掲載日:2023年10月06日 レトロバイク・グラフティ
イラスト・文/藤原かんいち
70年代の後半、日本の多くの若者たちがアメリカに憧れを抱いていた。その影響は大きく、バイクの世界にも押し寄せてきた。その代表がアメリカンバイクで、77年にチョッパースタイルのスズキ・マメタン50が販売され人気となった。その後1980~83年頃にかけてホンダがCMやGL、ヤマハはXS、スズキはGSなど、様々な排気量の和製アメリカンが続々と生まれていった。
250ccクラスではカワサキが1980年にアメリカンバイクZ250LTDをリリース。
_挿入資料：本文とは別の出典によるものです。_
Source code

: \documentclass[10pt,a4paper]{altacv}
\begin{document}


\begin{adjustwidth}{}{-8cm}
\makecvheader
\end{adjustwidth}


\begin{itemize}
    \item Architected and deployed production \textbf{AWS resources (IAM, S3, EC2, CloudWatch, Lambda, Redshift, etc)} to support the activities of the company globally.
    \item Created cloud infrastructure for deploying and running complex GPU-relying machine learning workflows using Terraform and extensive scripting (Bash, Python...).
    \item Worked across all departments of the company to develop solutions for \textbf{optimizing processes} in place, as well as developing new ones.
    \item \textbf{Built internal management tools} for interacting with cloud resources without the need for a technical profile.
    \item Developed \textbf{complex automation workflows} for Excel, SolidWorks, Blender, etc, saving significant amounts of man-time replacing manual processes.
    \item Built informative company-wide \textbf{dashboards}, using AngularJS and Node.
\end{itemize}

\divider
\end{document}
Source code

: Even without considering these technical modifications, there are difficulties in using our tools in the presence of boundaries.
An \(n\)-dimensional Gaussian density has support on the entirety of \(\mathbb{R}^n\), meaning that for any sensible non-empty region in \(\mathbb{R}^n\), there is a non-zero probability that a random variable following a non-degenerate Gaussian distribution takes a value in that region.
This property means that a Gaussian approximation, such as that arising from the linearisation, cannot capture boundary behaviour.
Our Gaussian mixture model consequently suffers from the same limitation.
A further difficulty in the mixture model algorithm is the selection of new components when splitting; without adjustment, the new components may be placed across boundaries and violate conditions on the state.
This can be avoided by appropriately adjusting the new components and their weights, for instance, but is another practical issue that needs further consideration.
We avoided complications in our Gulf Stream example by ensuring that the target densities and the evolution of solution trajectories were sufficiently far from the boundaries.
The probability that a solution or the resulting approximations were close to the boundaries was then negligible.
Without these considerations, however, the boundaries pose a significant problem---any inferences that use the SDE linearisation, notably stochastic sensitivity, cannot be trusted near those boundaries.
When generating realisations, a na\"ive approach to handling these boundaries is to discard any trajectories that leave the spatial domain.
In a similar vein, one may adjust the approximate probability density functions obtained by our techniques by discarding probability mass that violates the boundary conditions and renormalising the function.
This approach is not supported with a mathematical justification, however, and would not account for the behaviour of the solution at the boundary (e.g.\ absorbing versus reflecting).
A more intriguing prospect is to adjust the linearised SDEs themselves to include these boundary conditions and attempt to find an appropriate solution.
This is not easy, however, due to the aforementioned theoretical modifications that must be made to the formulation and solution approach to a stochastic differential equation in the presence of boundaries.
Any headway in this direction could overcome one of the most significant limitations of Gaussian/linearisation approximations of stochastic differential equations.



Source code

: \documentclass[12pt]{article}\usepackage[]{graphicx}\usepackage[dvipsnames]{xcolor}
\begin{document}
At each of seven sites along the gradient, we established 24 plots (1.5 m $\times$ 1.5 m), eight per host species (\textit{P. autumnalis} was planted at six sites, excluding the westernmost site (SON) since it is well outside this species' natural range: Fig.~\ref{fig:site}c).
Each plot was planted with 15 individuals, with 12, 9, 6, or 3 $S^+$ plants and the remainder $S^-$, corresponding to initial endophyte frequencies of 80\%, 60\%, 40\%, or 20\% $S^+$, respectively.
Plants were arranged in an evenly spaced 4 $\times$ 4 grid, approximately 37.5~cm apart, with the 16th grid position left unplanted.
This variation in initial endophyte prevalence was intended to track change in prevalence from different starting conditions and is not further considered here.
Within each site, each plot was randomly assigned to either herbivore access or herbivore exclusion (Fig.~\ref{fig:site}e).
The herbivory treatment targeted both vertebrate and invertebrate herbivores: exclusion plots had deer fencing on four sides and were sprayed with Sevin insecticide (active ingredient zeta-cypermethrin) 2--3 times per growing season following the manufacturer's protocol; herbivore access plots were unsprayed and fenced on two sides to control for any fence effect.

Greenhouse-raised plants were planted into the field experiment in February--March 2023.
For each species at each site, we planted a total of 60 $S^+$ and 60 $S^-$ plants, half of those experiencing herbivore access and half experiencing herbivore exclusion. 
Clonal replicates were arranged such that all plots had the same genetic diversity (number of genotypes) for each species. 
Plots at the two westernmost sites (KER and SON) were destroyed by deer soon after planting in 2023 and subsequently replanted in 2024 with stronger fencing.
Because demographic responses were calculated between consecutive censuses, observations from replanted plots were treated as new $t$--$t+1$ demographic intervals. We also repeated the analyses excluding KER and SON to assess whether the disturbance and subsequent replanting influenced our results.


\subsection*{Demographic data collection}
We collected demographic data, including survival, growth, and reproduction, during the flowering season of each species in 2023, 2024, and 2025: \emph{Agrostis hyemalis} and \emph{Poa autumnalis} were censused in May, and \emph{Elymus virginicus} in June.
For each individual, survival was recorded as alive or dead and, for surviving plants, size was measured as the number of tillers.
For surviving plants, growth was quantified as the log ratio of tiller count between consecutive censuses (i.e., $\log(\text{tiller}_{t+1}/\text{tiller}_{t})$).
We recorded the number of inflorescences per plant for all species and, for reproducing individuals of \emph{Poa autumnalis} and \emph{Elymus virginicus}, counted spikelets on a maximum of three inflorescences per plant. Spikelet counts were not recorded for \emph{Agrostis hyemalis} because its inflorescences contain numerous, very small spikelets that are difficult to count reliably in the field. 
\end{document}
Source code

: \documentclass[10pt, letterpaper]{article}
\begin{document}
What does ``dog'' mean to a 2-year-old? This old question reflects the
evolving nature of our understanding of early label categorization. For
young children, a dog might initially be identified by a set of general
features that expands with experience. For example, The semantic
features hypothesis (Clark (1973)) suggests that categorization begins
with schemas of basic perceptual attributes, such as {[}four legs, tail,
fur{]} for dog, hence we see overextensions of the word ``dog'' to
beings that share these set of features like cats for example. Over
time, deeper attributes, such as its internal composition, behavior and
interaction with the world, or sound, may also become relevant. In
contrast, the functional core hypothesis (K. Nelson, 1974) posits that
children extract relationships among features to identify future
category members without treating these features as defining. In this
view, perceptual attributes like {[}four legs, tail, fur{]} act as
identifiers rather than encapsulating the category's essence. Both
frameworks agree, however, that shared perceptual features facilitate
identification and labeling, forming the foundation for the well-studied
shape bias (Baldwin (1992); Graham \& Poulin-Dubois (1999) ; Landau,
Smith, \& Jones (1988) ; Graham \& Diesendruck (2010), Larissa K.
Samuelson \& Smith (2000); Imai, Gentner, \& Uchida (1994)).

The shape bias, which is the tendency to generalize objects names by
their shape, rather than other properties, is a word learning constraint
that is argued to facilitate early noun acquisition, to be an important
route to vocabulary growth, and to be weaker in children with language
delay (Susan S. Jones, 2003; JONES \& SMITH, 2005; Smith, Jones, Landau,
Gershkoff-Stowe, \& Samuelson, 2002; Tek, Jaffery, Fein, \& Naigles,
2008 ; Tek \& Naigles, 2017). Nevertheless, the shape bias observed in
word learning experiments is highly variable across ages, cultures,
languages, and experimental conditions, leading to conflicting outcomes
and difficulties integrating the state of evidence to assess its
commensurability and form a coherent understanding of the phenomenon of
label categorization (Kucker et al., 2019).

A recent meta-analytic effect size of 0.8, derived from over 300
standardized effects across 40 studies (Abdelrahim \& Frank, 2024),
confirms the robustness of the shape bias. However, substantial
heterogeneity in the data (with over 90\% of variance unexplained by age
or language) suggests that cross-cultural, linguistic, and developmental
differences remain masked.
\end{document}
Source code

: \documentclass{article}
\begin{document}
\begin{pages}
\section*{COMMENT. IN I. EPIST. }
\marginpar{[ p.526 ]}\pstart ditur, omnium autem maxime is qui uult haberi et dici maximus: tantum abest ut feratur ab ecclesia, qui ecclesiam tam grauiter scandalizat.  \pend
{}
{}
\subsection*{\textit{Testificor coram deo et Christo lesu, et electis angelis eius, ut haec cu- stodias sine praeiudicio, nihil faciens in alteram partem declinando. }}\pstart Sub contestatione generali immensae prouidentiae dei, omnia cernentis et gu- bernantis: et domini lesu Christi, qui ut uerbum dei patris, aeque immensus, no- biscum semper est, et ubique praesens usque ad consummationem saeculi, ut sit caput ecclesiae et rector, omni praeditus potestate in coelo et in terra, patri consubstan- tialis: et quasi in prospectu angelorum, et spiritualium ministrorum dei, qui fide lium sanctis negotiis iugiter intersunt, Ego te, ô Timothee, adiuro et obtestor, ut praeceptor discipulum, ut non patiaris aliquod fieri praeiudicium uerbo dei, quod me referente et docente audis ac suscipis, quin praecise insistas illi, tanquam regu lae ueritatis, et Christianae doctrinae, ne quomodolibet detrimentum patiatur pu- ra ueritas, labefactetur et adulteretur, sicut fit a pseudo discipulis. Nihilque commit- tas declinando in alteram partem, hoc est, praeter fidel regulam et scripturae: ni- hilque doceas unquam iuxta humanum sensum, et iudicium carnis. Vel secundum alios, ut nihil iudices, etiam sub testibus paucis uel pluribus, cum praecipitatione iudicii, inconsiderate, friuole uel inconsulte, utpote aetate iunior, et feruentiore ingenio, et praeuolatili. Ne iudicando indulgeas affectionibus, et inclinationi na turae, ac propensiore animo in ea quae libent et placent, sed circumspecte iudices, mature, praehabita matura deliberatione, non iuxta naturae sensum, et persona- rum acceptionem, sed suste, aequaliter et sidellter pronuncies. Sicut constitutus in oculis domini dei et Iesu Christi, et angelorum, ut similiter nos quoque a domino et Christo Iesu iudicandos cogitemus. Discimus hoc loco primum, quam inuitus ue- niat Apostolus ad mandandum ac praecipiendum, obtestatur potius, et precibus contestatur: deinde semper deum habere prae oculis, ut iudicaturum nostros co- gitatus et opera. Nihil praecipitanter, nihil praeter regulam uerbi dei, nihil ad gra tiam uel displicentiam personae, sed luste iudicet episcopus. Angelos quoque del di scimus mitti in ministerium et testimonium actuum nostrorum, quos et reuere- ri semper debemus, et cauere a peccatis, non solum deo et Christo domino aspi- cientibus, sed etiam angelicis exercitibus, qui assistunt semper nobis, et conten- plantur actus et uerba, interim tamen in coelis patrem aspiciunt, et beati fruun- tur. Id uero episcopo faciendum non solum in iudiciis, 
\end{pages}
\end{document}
ちなみにZ250LTDは空冷OHC単気筒のZ250FS系ベースのモデルと、空冷OHC並列2気筒のZ250FTベースのツインモデルの2種類があり、今回描いたのはフロントがディスクブレーキのツインモデルとなっている。
当時の日本のアメリカンバイクは専用設計されたものはほとんどなく、既存のロードバイクモデルに手を加えたものがほとんどだった。Z250LTDツインも同様で、ベース車にアメリカンの象徴であるティアドロップタンクを装着。さらにプルバックハンドル、段付きシート、ショートマフラーなどによってアメリカンに仕立てていた。また新設計フレームによって750mmという低シート高を実現。加えてリアを小径16インチタイヤにすることで乗り心地も変えている。
しかし、数年後に登場するヤマハのビラーゴやドラッグスター、ホンダのスティードなどに比べるとスタイルも内容もかなり中途半端(笑)。それでも当時の若者たちのアメリカンバイクへの憧れを叶えてくれた1台であることは間違いない。